I know that this is normal. I know that these feelings are part of the grief process. As the waves of grief ebb and flow, the tide crests at the peak of holidays like waves at the height of a full moon. Sometimes it helps to rationalize. Sometimes I just want to wade and wallow in my grief. I just do my best to avoid drowning.
At the same time, I feel my heart getting a little heavier every day. I think it started right before Memorial Day. We were finalizing our vacation plans, looking forward to spending a few days with family at my father in-law's house in Tennessee. I realized, looking at the calendar, that our vacation would end on July 8. I would be back to work on July 9: Charlotte's seventh birthday.
Each day since that realization, life has been a little more challenging. I feel more emotional. I feel stressed.
Sometimes I wonder if I am feeling more stress about her birthday because of all of the other stressful things in my life right now (work, lack of time, etc.)? Is it challenging just because I am heaping something new onto an already huge pile of challenges?
Or am I feeling more stress at work because I sense this darkness seeping into my consciouness?

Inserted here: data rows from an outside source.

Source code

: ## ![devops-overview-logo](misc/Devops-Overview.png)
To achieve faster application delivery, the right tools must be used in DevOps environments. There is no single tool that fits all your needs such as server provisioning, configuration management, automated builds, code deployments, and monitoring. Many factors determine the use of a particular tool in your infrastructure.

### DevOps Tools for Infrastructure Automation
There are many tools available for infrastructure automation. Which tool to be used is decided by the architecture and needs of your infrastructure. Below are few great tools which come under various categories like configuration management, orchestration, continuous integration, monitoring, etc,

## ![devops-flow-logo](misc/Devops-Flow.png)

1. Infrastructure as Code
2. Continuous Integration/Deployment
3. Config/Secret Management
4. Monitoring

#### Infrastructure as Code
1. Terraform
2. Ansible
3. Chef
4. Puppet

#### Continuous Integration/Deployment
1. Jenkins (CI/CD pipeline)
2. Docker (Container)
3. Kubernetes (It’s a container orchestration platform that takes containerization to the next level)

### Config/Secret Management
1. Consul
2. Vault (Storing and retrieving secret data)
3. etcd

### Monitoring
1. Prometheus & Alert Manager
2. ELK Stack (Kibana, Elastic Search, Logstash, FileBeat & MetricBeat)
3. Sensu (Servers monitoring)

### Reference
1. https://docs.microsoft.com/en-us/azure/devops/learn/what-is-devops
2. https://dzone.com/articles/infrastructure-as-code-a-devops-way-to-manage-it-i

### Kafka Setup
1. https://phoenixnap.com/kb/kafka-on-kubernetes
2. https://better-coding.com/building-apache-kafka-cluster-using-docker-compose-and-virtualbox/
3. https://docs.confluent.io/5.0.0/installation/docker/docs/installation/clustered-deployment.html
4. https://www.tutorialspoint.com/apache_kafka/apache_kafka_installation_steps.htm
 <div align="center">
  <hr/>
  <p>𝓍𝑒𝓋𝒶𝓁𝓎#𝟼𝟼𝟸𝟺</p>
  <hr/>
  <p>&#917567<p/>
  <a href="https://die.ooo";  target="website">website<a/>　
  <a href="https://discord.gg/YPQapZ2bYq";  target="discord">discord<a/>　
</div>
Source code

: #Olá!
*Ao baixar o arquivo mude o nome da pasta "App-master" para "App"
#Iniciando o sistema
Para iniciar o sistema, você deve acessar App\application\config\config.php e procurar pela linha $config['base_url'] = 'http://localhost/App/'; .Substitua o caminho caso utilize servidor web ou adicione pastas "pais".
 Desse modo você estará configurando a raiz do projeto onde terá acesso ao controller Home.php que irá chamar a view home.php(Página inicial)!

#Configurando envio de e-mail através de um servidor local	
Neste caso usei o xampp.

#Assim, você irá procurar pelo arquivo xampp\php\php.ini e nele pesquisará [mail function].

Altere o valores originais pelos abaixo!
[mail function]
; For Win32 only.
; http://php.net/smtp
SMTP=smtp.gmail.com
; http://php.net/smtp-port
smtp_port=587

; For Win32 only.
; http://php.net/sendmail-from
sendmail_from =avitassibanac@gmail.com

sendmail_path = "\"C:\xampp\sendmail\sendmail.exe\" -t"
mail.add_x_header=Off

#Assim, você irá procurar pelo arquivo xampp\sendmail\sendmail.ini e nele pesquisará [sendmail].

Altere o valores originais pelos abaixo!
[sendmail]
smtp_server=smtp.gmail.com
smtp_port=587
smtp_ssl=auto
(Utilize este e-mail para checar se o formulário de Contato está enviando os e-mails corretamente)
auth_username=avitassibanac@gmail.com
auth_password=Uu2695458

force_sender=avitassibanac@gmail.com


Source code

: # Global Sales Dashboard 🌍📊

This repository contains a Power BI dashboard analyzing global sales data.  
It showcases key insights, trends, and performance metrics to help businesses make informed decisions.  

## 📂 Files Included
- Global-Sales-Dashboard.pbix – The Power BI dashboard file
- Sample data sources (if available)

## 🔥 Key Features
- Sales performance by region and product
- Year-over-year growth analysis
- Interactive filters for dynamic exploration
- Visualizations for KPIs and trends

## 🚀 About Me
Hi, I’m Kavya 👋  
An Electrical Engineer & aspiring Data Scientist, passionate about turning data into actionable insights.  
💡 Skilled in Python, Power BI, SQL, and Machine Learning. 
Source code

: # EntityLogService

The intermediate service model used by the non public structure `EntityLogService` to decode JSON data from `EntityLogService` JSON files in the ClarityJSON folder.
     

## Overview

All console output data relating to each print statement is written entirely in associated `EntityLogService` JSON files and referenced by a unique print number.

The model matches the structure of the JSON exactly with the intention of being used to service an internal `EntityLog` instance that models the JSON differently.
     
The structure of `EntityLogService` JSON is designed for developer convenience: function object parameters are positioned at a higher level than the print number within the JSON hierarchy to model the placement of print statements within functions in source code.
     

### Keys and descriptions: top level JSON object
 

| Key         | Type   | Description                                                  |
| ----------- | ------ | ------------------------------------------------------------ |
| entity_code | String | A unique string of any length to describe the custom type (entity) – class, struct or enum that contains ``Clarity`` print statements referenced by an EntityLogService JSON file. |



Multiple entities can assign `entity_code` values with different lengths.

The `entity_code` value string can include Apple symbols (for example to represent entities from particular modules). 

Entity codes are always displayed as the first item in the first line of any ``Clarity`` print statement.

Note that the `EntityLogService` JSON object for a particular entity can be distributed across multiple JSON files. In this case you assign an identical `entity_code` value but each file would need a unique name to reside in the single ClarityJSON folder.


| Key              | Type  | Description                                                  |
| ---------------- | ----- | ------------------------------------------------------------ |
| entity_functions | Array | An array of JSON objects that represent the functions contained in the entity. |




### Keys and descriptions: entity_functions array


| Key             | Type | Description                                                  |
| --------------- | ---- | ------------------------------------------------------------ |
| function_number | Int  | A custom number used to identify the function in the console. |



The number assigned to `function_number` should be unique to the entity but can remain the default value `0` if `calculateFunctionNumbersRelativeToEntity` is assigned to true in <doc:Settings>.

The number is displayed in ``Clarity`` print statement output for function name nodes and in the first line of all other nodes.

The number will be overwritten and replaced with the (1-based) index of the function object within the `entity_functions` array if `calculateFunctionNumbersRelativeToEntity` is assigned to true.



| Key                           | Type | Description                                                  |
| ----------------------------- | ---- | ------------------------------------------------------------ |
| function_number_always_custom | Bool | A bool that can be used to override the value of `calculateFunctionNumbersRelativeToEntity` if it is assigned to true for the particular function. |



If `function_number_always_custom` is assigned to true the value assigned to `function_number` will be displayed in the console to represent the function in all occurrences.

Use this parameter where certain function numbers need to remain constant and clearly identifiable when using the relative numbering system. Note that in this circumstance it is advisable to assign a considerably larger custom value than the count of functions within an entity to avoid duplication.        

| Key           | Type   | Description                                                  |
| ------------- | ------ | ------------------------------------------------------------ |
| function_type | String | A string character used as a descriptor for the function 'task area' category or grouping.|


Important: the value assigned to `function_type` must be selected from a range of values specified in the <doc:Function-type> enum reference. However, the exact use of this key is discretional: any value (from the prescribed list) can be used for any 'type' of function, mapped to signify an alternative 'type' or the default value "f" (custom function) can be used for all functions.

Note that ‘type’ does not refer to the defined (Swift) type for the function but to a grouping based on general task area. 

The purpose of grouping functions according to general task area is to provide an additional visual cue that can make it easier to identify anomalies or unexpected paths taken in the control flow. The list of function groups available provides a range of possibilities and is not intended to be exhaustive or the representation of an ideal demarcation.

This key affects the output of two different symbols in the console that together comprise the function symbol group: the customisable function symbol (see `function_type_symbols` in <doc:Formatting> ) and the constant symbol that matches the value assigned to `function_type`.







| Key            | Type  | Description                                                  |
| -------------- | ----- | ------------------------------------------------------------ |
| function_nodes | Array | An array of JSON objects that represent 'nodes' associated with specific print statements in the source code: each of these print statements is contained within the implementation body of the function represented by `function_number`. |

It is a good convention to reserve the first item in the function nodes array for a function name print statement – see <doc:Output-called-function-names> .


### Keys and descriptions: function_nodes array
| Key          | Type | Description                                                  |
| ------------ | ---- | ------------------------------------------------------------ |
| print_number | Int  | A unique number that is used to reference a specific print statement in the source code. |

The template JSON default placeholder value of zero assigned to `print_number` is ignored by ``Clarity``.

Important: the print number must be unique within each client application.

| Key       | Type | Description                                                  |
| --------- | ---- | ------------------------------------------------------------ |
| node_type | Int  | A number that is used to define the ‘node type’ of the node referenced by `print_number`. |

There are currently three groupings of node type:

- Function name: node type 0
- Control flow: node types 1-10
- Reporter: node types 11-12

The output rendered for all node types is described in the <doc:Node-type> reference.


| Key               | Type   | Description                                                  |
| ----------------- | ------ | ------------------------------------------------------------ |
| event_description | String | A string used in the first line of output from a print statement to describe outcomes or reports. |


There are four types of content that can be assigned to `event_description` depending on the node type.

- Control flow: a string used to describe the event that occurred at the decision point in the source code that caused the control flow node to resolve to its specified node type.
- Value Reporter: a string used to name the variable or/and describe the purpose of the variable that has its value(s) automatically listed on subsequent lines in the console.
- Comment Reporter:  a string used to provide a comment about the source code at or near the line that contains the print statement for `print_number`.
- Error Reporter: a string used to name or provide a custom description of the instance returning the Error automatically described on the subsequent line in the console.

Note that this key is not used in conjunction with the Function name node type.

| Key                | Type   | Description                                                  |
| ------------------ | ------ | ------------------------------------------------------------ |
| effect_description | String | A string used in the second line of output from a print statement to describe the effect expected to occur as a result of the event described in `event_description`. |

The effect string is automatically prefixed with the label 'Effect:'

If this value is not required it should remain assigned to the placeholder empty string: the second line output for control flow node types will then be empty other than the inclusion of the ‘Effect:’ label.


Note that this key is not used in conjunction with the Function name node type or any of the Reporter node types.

Right after Charlotte died, a very wise person continually repeated a mantra to me:
"Be gentle with yourself."
I am taking those words to heart. I let myself cry when the iPod plays just the right song. I walk away from stressful events that I know may trigger a flood of emotions. I laugh when I can (thanks, ComedySportz!). I am learning to give myself a break. The moon will wane, the tide will subside. I know I will find peace again.